Le développement du commerce en ligne modifie en profondeur le paysage de la distribution. Le modèle de la distribution physique est fortement concurrencé par le développement de la vente en ligne, qui peut être le fait d’acteurs spécialisés (ou « pure players ») ou de stratégies s’appuyant sur les différents canaux de distribution. Les modalités de vente en magasin physique évoluent également, en intégrant de plus en plus des technologies numériques (recours aux smartphones, tablettes, technologies augmentées etc.), au point que l’on évoque un modèle « Phygital » (pour physique et digital). Enfin, ces évolutions soulèvent de multiples questions pour l’Autorité de concurrence, en la conduisant parfois à redéfinir les délimitations de marché, à s’intéresser aux restrictions de ventes sur internet, ou encore à approfondir le nouveau pouvoir détenu par les plateformes en ligne, notamment les plateformes structurantes qui occupent des positions stratégiques ou incontournables.

Compte tenu de la place éminente qu’occupe le secteur de la distribution dans l’économie française, l’Autorité a souhaité faire un panorama d’ensemble de ces différentes questions et expliciter sa vision, afin d’éclairer les entreprises.

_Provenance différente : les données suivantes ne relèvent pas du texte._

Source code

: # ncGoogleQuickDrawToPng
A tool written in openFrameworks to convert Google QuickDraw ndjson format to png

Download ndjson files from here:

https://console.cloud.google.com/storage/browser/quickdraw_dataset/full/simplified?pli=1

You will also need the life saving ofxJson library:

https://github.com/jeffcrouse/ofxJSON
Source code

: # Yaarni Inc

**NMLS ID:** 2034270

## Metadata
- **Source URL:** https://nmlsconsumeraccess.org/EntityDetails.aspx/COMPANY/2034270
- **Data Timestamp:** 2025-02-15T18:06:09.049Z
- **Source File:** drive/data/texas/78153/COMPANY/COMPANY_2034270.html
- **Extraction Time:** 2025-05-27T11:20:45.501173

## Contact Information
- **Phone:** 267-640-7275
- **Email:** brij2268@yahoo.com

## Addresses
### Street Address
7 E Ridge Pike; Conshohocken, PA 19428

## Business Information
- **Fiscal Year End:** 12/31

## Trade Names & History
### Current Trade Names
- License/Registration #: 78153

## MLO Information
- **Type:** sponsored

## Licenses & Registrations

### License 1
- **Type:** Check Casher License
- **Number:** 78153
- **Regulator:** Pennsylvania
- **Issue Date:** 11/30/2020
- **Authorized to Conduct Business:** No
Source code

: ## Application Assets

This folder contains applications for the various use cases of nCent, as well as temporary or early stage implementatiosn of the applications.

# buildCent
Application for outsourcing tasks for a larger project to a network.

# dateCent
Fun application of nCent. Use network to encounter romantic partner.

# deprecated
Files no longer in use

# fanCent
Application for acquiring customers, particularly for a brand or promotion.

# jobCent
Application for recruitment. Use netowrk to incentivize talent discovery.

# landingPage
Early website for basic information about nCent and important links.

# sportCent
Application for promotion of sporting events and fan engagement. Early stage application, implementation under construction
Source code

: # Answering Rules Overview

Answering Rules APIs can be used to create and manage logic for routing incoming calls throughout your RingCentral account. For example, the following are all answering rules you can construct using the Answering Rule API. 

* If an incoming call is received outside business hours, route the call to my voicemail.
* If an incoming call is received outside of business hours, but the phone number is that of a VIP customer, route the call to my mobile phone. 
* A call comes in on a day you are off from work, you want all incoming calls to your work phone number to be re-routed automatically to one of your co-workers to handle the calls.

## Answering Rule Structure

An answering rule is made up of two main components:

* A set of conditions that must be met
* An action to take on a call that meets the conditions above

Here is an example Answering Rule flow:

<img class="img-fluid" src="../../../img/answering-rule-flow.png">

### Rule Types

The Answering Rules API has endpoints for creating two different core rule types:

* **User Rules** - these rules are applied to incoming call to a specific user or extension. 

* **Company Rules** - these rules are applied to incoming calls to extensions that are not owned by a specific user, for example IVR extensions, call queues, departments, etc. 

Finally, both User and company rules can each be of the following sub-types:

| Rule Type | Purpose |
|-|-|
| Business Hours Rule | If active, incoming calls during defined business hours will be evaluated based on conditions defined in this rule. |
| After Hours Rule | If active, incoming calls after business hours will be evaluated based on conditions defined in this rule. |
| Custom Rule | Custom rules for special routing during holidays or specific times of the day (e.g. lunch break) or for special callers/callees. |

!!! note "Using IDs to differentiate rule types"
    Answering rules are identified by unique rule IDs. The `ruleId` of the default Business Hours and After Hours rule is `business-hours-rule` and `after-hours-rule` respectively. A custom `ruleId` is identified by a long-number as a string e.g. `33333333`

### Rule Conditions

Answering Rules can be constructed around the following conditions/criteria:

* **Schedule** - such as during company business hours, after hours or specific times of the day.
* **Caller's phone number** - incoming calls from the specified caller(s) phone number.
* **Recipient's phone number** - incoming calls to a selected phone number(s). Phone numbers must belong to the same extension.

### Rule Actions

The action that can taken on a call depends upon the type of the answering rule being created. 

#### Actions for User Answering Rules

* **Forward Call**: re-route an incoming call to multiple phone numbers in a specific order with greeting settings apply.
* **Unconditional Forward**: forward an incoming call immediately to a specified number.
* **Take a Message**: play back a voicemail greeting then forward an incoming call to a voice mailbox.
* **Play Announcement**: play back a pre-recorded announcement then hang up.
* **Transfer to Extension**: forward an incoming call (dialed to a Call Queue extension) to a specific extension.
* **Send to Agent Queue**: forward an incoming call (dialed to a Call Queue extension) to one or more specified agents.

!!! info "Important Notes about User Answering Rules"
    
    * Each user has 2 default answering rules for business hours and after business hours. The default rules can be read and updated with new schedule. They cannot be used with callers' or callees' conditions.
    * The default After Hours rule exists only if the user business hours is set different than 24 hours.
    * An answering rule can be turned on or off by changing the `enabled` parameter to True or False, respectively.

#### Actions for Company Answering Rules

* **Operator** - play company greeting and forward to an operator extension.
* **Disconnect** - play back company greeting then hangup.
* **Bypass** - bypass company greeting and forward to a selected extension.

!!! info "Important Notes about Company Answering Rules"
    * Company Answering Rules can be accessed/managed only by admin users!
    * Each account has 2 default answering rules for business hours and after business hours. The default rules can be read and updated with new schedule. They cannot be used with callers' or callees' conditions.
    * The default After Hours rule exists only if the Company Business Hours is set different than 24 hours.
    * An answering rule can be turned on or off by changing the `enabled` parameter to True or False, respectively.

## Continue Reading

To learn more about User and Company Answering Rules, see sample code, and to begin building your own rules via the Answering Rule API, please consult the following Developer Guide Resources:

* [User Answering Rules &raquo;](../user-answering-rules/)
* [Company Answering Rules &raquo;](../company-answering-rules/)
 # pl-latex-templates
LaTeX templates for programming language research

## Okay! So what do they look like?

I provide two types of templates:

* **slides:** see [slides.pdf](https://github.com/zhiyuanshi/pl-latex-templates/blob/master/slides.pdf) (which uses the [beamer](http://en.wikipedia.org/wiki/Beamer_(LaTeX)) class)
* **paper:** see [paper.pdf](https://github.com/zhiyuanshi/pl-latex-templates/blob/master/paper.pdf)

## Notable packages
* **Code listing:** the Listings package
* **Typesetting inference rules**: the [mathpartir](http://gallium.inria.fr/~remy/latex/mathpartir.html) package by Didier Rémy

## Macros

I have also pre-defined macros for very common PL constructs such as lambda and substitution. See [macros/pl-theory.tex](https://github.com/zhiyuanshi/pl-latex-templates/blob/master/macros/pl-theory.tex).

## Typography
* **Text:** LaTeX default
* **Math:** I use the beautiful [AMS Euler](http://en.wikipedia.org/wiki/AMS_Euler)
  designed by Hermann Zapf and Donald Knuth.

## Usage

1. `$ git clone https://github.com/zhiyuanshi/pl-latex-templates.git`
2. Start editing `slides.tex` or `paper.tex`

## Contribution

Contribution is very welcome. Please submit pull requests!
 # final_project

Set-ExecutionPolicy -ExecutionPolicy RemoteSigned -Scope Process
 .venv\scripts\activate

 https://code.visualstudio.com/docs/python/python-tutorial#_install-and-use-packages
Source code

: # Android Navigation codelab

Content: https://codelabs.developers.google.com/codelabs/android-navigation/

L’Autorité a créé en 2018 avec La Documentation française la collection « Les Essentiels », qui a pour but de développer la pédagogie de la concurrence. Après un premier ouvrage consacré  aux remises fidélisantes et un deuxième portant sur les engagements comportementaux, elle publie en mai 2020 une nouvelle étude consacrée à la thématique « Concurrence et commerce en ligne » et faisant le point sur l’action de l’Autorité de la concurrence dans les domaines touchant à la vente en ligne.

L’étude est dès à présent disponible sur le site de l’Autorité de la concurrence.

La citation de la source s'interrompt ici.